==== Supplied material ====
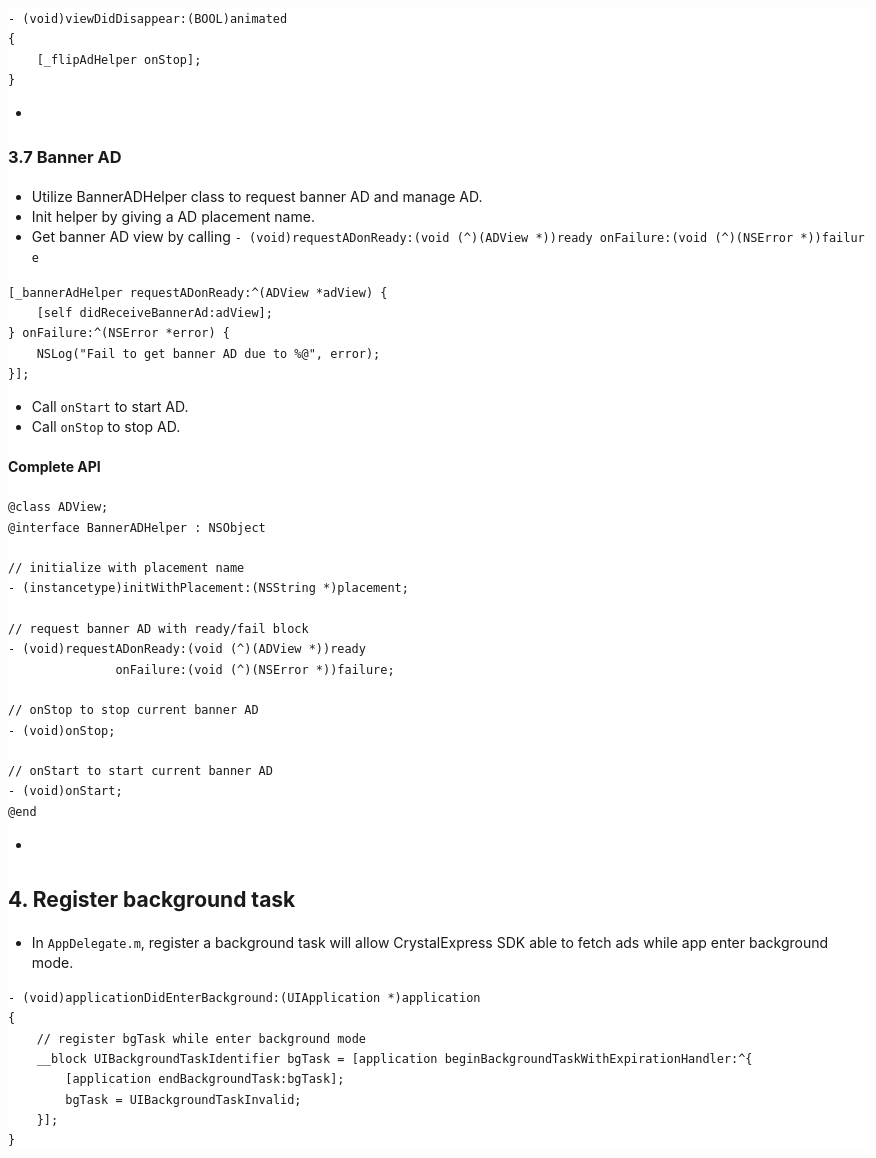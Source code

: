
 ```objc
- (void)viewDidDisappear:(BOOL)animated
{
    [_flipAdHelper onStop];
}
```
-
### 3.7 Banner AD
- Utilize BannerADHelper class to request banner AD and manage AD.
- Init helper by giving a AD placement name.
- Get banner AD view by calling `- (void)requestADonReady:(void (^)(ADView *))ready onFailure:(void (^)(NSError *))failure`

```objc
[_bannerAdHelper requestADonReady:^(ADView *adView) {
	[self didReceiveBannerAd:adView];
} onFailure:^(NSError *error) {
	NSLog("Fail to get banner AD due to %@", error);
}];
```
- Call `onStart` to start AD.
- Call `onStop` to stop AD.

#### Complete API
```objc
@class ADView;
@interface BannerADHelper : NSObject

// initialize with placement name
- (instancetype)initWithPlacement:(NSString *)placement;

// request banner AD with ready/fail block
- (void)requestADonReady:(void (^)(ADView *))ready
               onFailure:(void (^)(NSError *))failure;

// onStop to stop current banner AD
- (void)onStop;

// onStart to start current banner AD
- (void)onStart;
@end
```

-
## 4. Register background task
- In `AppDelegate.m`, register a background task will allow CrystalExpress SDK able to fetch ads while app enter background mode.

```objc
- (void)applicationDidEnterBackground:(UIApplication *)application
{
    // register bgTask while enter background mode
    __block UIBackgroundTaskIdentifier bgTask = [application beginBackgroundTaskWithExpirationHandler:^{
        [application endBackgroundTask:bgTask];
        bgTask = UIBackgroundTaskInvalid;
    }];
}
```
====
Task objective.
Could you restate every entry above word for word, leaving out the pictures?

Your response.
Source code

:
 ```objc
- (void)viewDidDisappear:(BOOL)animated
{
    [_flipAdHelper onStop];
}
```
-
### 3.7 Banner AD
- Utilize BannerADHelper class to request banner AD and manage AD.
- Init helper by giving a AD placement name.
- Get banner AD view by calling `- (void)requestADonReady:(void (^)(ADView *))ready onFailure:(void (^)(NSError *))failure`

```objc
[_bannerAdHelper requestADonReady:^(ADView *adView) {
	[self didReceiveBannerAd:adView];
} onFailure:^(NSError *error) {
	NSLog("Fail to get banner AD due to %@", error);
}];
```
- Call `onStart` to start AD.
- Call `onStop` to stop AD.

#### Complete API
```objc
@class ADView;
@interface BannerADHelper : NSObject

// initialize with placement name
- (instancetype)initWithPlacement:(NSString *)placement;

// request banner AD with ready/fail block
- (void)requestADonReady:(void (^)(ADView *))ready
               onFailure:(void (^)(NSError *))failure;

// onStop to stop current banner AD
- (void)onStop;

// onStart to start current banner AD
- (void)onStart;
@end
```

-
## 4. Register background task
- In `AppDelegate.m`, register a background task will allow CrystalExpress SDK able to fetch ads while app enter background mode.

```objc
- (void)applicationDidEnterBackground:(UIApplication *)application
{
    // register bgTask while enter background mode
    __block UIBackgroundTaskIdentifier bgTask = [application beginBackgroundTaskWithExpirationHandler:^{
        [application endBackgroundTask:bgTask];
        bgTask = UIBackgroundTaskInvalid;
    }];
}
```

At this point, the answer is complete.